Thanks for the review Andy! I hate the subway and I hate leaving my bike outside for a few minutes for a quick errand. As awkward and ugly as the bikes are, it makes sense for a quick trip in a city like nyc.

Noe Liner

I think everyone who donated to the Floyd Fairness Fund should request a refund and then donate that money to the FBF Fix fund.

Kylian Cage

the likelihood of a landis refund is about as good as my wife saying, “honey, i love how much you spend on cycling gear, and i’m fine with how it takes precious time away from both me and the kids.”

Schiatta Polished

It looks identical to the system Boston has. I rode that while visiting from Seattle ~1.5years ago and it was a great addition to the chaotic mayhem of their traffic. At one point I was passed on the right, in the parking lane by a cab only to meet him at the stoplight ~2min later. We shrugged and went our separate ways with no condescending wave, head shake or screaming match. A refreshing live and let live attitude after the ultra-polite will-never-pass Pacific Northwest.

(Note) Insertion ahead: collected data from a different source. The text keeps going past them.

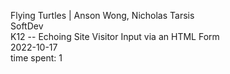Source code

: Flying Turtles | Anson Wong, Nicholas Tarsis  
SoftDev  
K12 -- Echoing Site Visitor Input via an HTML Form  
2022-10-17  
time spent: 1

Yes. I would say the way to “win” would not be to hijack a thread to peddle your wares, say something dumb, then cop an attitude when called on it. just sayin…

Jay Mueller

Wifey and I have used these on vacation in several cities, most recently Montreal and London. In every case, they have been an incredibly pleasant, safe way to see the city. We have them here in Beantown now and I think they are working out pretty well. Anything that makes human powered locomotion more ubiquitous is a great thing. They don’t roll as fast as a wunderbike with carbon tubulars, but their slow truck speed makes them safe. Big win. I hope they work out well for you all in NYC, Andy.


what is this “save floyd” bs?

and will he be repaying the floyd fairness fund out of his 10 mil whistle blowing settlement?

why exactly are we celebrating him?


great explanation/comeback. Yes, it is me. Lance Armstrong. Clearly it must be since no other person could possibly have an issue with your celebrating a doper.


It’s only Wednesday…we have a few more days to discuss this. What, you just want to drop a line like “save floyd” on a public forum, and then get pissy when a potential paying customer wants to know what you mean? Nice attitude.

Matthias Rivnut

I feel the need to bring some closure to this debate so I plan to ride the Fondo on a Citibike and use Chip-in to fund the rental cost. My priorities are a mess anyway – when I read “save Floyd” I thought they meant FBF.